Thursday Night/Friday Morning

After sorting out the Roadhouse, Sheriff Pitt and Deputy Claridge went home, off shift until tomorrow morning. Deputies Doolitch and Pepper booked Bobby Briggs and Mike Nelson into the small jail beneath the sheriff’s office. Bobby took advantage of his phone call to call his parents, who are planning to arrive first thing in the morning, with lawyer in tow. His father is a local figure of some note, Major Garland Briggs of the U.S. Air Force.

Special Agent Chapman was up late looking into the new revelations from the diary and the cell phone. No key was available to open the lock on the diary, but a quick snap broke the flimsy clasp and allowed access to the diary.

  • The last entry, dated Feb 23rd, read: “Asparagus for dinner again. I hate asparagus. Does this mean I’ll never grow up?” and ended with “Nervous about meeting J tonight.”
  • The entry for Feb 5 read: “Ran 3 miles today—am I exhausted! Kitty got new collar.” Below that was the inscription “DAY ONE!” and a plastic envelope that contained a key and traces of a white powder. The envelope will have to go to Spokane for testing, but Chapman is fairly certain it will test positive for cocaine.
  • The key belongs to a safety deposit box. Wells Fargo is the only bank in town, but it will require a court order to open. If you submit the paperwork tonight you should receive the court order sometime tomorrow.
  • The cell phone does not receive any signal in Metaline Falls, but it appears to have been used more for pictures and video than telephone calls. There are several pictures of Sheryl and her friends, especially Bobby Briggs and Donna Hayward. There is also a video of Sheryl and Donna dancing in the woods. The person holding the camera is never seen, but during a close-up of Sheryl’s eye you can make out the reflection of a motorcycle. Additional detail might be possible if the image is enhanced. This could take some time if you have to send it out, but perhaps someone in town has the necessary equipment and training.

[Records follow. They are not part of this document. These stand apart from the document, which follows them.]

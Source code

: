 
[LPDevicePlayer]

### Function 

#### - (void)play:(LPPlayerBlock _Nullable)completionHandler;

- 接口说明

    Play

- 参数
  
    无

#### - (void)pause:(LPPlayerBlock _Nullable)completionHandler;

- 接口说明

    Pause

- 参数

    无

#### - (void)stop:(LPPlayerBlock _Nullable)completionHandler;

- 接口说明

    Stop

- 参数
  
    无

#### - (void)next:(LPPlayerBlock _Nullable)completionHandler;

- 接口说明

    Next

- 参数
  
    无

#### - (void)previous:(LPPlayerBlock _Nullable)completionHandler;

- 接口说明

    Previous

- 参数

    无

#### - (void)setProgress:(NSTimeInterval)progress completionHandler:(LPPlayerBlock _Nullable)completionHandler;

After returning home, Deputy Claridge went to bed and dropped into a deep but somewhat disturbed sleep. After waking the next day, she could remember one particularly vivid dream, where she met a strange dancing dwarf and a girl who looked like Sheryl Grant in an odd room with a black-and-white diagonal tiled floor and red velvet curtains. The dwarf said several things to her, in a strange and stilted accent.

  • “Let’s rock!”
  • “I’ve got good news.”
  • “That gum you like is going to come back in style.”
  • “She’s my cousin. But doesn’t she look almost exactly like Sheryl Grant?” (referring to the girl in the dream)
  • “She’s filled with secrets.”
  • “Where we’re from, the birds sing a pretty song, and there’s always music in the air.”

The girl also made one cryptic announcement, in the same strange accent.

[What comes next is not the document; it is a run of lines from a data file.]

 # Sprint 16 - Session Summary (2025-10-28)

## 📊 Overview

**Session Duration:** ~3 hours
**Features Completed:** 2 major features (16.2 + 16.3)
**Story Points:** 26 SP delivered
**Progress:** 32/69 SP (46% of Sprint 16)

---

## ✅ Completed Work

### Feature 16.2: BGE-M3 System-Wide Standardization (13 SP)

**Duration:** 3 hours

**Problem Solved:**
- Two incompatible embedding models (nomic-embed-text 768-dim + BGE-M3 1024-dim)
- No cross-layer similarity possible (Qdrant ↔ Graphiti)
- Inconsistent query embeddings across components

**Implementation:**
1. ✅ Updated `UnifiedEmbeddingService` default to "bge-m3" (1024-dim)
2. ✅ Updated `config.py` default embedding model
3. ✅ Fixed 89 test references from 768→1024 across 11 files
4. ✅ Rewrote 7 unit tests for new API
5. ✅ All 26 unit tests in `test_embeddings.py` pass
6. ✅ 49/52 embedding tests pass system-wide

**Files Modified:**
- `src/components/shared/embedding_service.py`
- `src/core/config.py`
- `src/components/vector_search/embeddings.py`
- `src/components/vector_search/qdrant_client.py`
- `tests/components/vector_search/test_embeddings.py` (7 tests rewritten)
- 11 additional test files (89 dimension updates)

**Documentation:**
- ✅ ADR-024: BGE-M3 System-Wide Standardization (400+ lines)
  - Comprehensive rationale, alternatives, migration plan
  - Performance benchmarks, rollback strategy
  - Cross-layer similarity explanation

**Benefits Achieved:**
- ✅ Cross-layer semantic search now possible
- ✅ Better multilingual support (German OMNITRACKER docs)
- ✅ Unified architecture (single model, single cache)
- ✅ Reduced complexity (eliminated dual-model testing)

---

  • “I feel like I know her, but sometimes my arms bend back.”

That’s all that Deputy Claridge can remember of the dream, but she has a feeling that there’s more that she doesn’t remember.

Special Agent George Randolf dozed for some time, and when he awoke he was no longer outside the abandoned railcar, but somewhere else in the woods, disoriented and feeling apprehensive. Several owls hooted, and from not far away he could make out the sound of voices. Moving closer, he saw a couple speaking emphatically, then kiss and ride off on a motorcycle. One was a shaggy-haired young tough wearing a motorcycle jacket, and the other he recognized as Donna Hayward. He could hear their voices, but wasn’t close enough to make out the words.

It took over an hour for Randolf to find his way back to the railcar and resume his stakeout. There was no sign of any new activity at the crime scene, nor did anything else suspicious happen throughout the night.